=== RECORDS FOR THE TASK ===

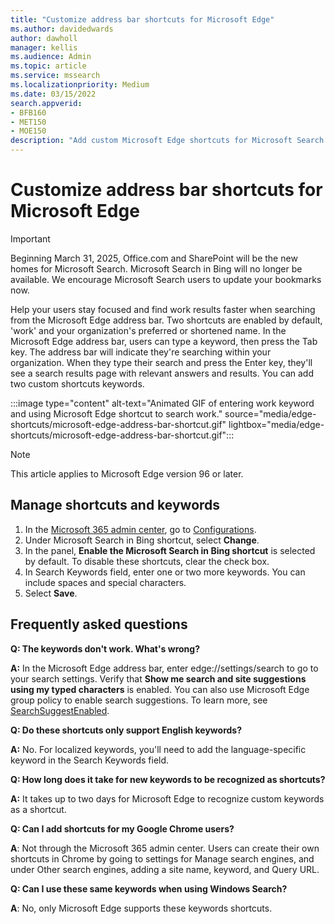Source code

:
 ```yaml
---
title: "Customize address bar shortcuts for Microsoft Edge"
ms.author: davidedwards
author: dawholl
manager: kellis
ms.audience: Admin
ms.topic: article
ms.service: mssearch
ms.localizationpriority: Medium
ms.date: 03/15/2022
search.appverid:
- BFB160
- MET150
- MOE150
description: "Add custom Microsoft Edge shortcuts for Microsoft Search in Bing or turn off these shortcuts for your organization"
---
```


# Customize address bar shortcuts for Microsoft Edge

> [!IMPORTANT]
> Beginning March 31, 2025, Office.com and SharePoint will be the new homes for Microsoft Search. Microsoft Search in Bing will no longer be available. We encourage Microsoft Search users to update your bookmarks now.

Help your users stay focused and find work results faster when searching from the Microsoft Edge address bar. Two shortcuts are enabled by default, 'work' and your organization's preferred or shortened name. In the Microsoft Edge address bar, users can type a keyword, then press the Tab key. The address bar will indicate they're searching within your organization. When they type their search and press the Enter key, they'll see a search results page with relevant answers and results. You can add two custom shortcuts keywords.

:::image type="content" alt-text="Animated GIF of entering work keyword and using Microsoft Edge shortcut to search work." source="media/edge-shortcuts/microsoft-edge-address-bar-shortcut.gif" lightbox="media/edge-shortcuts/microsoft-edge-address-bar-shortcut.gif":::

> [!NOTE]
> This article applies to Microsoft Edge version 96 or later.

## Manage shortcuts and keywords

1. In the [Microsoft 365 admin center](https://admin.microsoft.com), go to [Configurations](https://admin.microsoft.com/Adminportal/Home#/MicrosoftSearch/configurations).
2. Under Microsoft Search in Bing shortcut, select **Change**.
3. In the panel, **Enable the Microsoft Search in Bing shortcut** is selected by default. To disable these shortcuts, clear the check box.
4. In Search Keywords field, enter one or two more keywords. You can include spaces and special characters.
5. Select **Save**.

## Frequently asked questions

**Q: The keywords don't work. What's wrong?**

**A:** In the Microsoft Edge address bar, enter edge://settings/search to go to your search settings. Verify that **Show me search and site suggestions using my typed characters** is enabled. You can also use Microsoft Edge group policy to enable search suggestions. To learn more, see [SearchSuggestEnabled](/deployedge/microsoft-edge-policies#searchsuggestenabled).

**Q: Do these shortcuts only support English keywords?**

**A:** No. For localized keywords, you'll need to add the language-specific keyword in the Search Keywords field.

**Q: How long does it take for new keywords to be recognized as shortcuts?**

**A:**  It takes up to two days for Microsoft Edge to recognize custom keywords as a shortcut.

**Q: Can I add shortcuts for my Google Chrome users?**

**A**: Not through the Microsoft 365 admin center. Users can create their own shortcuts in Chrome by going to settings for Manage search engines, and under Other search engines, adding a site name, keyword, and Query URL.

**Q: Can I use these same keywords when using Windows Search?**

**A**: No, only Microsoft Edge supports these keywords shortcuts.
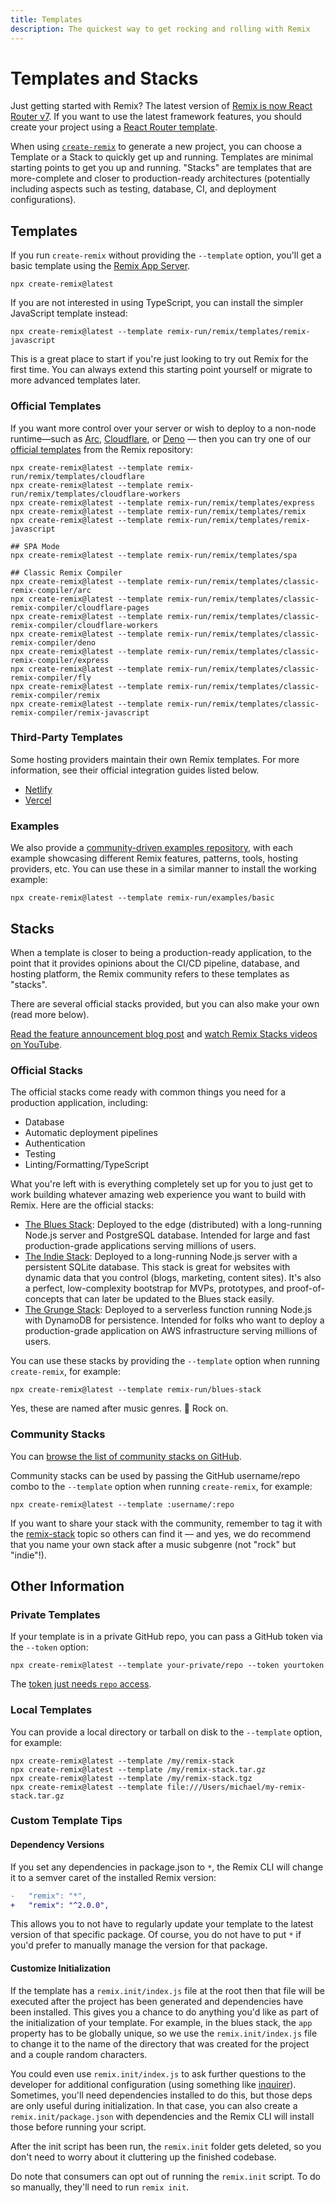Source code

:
 ```yaml
---
title: Templates
description: The quickest way to get rocking and rolling with Remix
---
```


# Templates and Stacks

<docs-warning>Just getting started with Remix? The latest version of [Remix is now React Router v7][remix-now-react-router]. If you want to use the latest framework features, you should create your project using a [React Router template][react-router-templates].</docs-warning>

When using [`create-remix`][create_remix] to generate a new project, you can choose a Template or a Stack to quickly get up and running. Templates are minimal starting points to get you up and running. "Stacks" are templates that are more-complete and closer to production-ready architectures (potentially including aspects such as testing, database, CI, and deployment configurations).

## Templates

If you run `create-remix` without providing the `--template` option, you'll get a basic template using the [Remix App Server][remix_app_server].

```shellscript nonumber
npx create-remix@latest
```

If you are not interested in using TypeScript, you can install the simpler JavaScript template instead:

```shellscript nonumber
npx create-remix@latest --template remix-run/remix/templates/remix-javascript
```

This is a great place to start if you're just looking to try out Remix for the first time. You can always extend this starting point yourself or migrate to more advanced templates later.

### Official Templates

If you want more control over your server or wish to deploy to a non-node runtime—such as [Arc][arc], [Cloudflare][cloudflare], or [Deno][deno] — then you can try one of our [official templates][official_templates] from the Remix repository:

```shellscript nonumber
npx create-remix@latest --template remix-run/remix/templates/cloudflare
npx create-remix@latest --template remix-run/remix/templates/cloudflare-workers
npx create-remix@latest --template remix-run/remix/templates/express
npx create-remix@latest --template remix-run/remix/templates/remix
npx create-remix@latest --template remix-run/remix/templates/remix-javascript

## SPA Mode
npx create-remix@latest --template remix-run/remix/templates/spa

## Classic Remix Compiler
npx create-remix@latest --template remix-run/remix/templates/classic-remix-compiler/arc
npx create-remix@latest --template remix-run/remix/templates/classic-remix-compiler/cloudflare-pages
npx create-remix@latest --template remix-run/remix/templates/classic-remix-compiler/cloudflare-workers
npx create-remix@latest --template remix-run/remix/templates/classic-remix-compiler/deno
npx create-remix@latest --template remix-run/remix/templates/classic-remix-compiler/express
npx create-remix@latest --template remix-run/remix/templates/classic-remix-compiler/fly
npx create-remix@latest --template remix-run/remix/templates/classic-remix-compiler/remix
npx create-remix@latest --template remix-run/remix/templates/classic-remix-compiler/remix-javascript
```

### Third-Party Templates

Some hosting providers maintain their own Remix templates. For more information, see their official integration guides listed below.

- [Netlify][netlify_template_docs]
- [Vercel][vercel_template_docs]

### Examples

We also provide a [community-driven examples repository][examples], with each example showcasing different Remix features, patterns, tools, hosting providers, etc. You can use these in a similar manner to install the working example:

```shellscript nonumber
npx create-remix@latest --template remix-run/examples/basic
```

## Stacks

When a template is closer to being a production-ready application, to the point that it provides opinions about the CI/CD pipeline, database, and hosting platform, the Remix community refers to these templates as "stacks".

There are several official stacks provided, but you can also make your own (read more below).

[Read the feature announcement blog post][feature_announcement_blog_post] and [watch Remix Stacks videos on YouTube][remix_stacks_videos_on_youtube].

### Official Stacks

The official stacks come ready with common things you need for a production application, including:

- Database
- Automatic deployment pipelines
- Authentication
- Testing
- Linting/Formatting/TypeScript

What you're left with is everything completely set up for you to just get to work building whatever amazing web experience you want to build with Remix. Here are the official stacks:

- [The Blues Stack][blues_stack]: Deployed to the edge (distributed) with a long-running Node.js server and PostgreSQL database. Intended for large and fast production-grade applications serving millions of users.
- [The Indie Stack][indie_stack]: Deployed to a long-running Node.js server with a persistent SQLite database. This stack is great for websites with dynamic data that you control (blogs, marketing, content sites). It's also a perfect, low-complexity bootstrap for MVPs, prototypes, and proof-of-concepts that can later be updated to the Blues stack easily.
- [The Grunge Stack][grunge_stack]: Deployed to a serverless function running Node.js with DynamoDB for persistence. Intended for folks who want to deploy a production-grade application on AWS infrastructure serving millions of users.

You can use these stacks by providing the `--template` option when running `create-remix`, for example:

```shellscript nonumber
npx create-remix@latest --template remix-run/blues-stack
```

Yes, these are named after music genres. 🤘 Rock on.

### Community Stacks

You can [browse the list of community stacks on GitHub][remix_stack_topic].

Community stacks can be used by passing the GitHub username/repo combo to the `--template` option when running `create-remix`, for example:

```shellscript nonumber
npx create-remix@latest --template :username/:repo
```

<docs-success>If you want to share your stack with the community, remember to tag it with the [remix-stack][remix_stack_topic] topic so others can find it — and yes, we do recommend that you name your own stack after a music subgenre (not "rock" but "indie"!).</docs-success>

## Other Information

### Private Templates

If your template is in a private GitHub repo, you can pass a GitHub token via the `--token` option:

```shellscript nonumber
npx create-remix@latest --template your-private/repo --token yourtoken
```

The [token just needs `repo` access][repo_access_token].

### Local Templates

You can provide a local directory or tarball on disk to the `--template` option, for example:

```shellscript nonumber
npx create-remix@latest --template /my/remix-stack
npx create-remix@latest --template /my/remix-stack.tar.gz
npx create-remix@latest --template /my/remix-stack.tgz
npx create-remix@latest --template file:///Users/michael/my-remix-stack.tar.gz
```

### Custom Template Tips

#### Dependency Versions

If you set any dependencies in package.json to `*`, the Remix CLI will change it to a semver caret of the installed Remix version:

```diff
-   "remix": "*",
+   "remix": "^2.0.0",
```

This allows you to not have to regularly update your template to the latest version of that specific package. Of course, you do not have to put `*` if you'd prefer to manually manage the version for that package.

#### Customize Initialization

If the template has a `remix.init/index.js` file at the root then that file will be executed after the project has been generated and dependencies have been installed. This gives you a chance to do anything you'd like as part of the initialization of your template. For example, in the blues stack, the `app` property has to be globally unique, so we use the `remix.init/index.js` file to change it to the name of the directory that was created for the project and a couple random characters.

You could even use `remix.init/index.js` to ask further questions to the developer for additional configuration (using something like [inquirer][inquirer]). Sometimes, you'll need dependencies installed to do this, but those deps are only useful during initialization. In that case, you can also create a `remix.init/package.json` with dependencies and the Remix CLI will install those before running your script.

After the init script has been run, the `remix.init` folder gets deleted, so you don't need to worry about it cluttering up the finished codebase.

<docs-warning>Do note that consumers can opt out of running the `remix.init` script. To do so manually, they'll need to run `remix init`.</docs-warning>

[create_remix]: ../other-api/create-remix
[remix_app_server]: ../other-api/serve
[repo_access_token]: https://github.com/settings/tokens/new?description=Remix%20Private%20Stack%20Access&scopes=repo
[inquirer]: https://npm.im/inquirer
[feature_announcement_blog_post]: /blog/remix-stacks
[remix_stacks_videos_on_youtube]: https://www.youtube.com/playlist?list=PLXoynULbYuEC8-gJCqyXo94RufAvSA6R3
[blues_stack]: https://github.com/remix-run/blues-stack
[indie_stack]: https://github.com/remix-run/indie-stack
[grunge_stack]: https://github.com/remix-run/grunge-stack
[remix_stack_topic]: https://github.com/topics/remix-stack
[official_templates]: https://github.com/remix-run/remix/tree/main/templates
[examples]: https://github.com/remix-run/examples
[vercel_template_docs]: https://vercel.com/docs/frameworks/remix
[netlify_template_docs]: https://docs.netlify.com/integrations/frameworks/remix
[arc]: https://arc.codes/docs/en/get-started/quickstart
[deno]: https://deno.com
[cloudflare]: https://www.cloudflare.com
[remix-now-react-router]: https://remix.run/blog/incremental-path-to-react-19
[react-router-templates]: https://github.com/remix-run/react-router-templates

===

— TASK DETAILS —
Please find the lines in the data that contain the word "organization" and copy them.

— SOLUTION TO THIS EXERCISE —
description: "Add custom Microsoft Edge shortcuts for Microsoft Search in Bing or turn off these shortcuts for your organization"
Help your users stay focused and find work results faster when searching from the Microsoft Edge address bar. Two shortcuts are enabled by default, 'work' and your organization's preferred or shortened name. In the Microsoft Edge address bar, users can type a keyword, then press the Tab key. The address bar will indicate they're searching within your organization. When they type their search and press the Enter key, they'll see a search results page with relevant answers and results. You can add two custom shortcuts keywords.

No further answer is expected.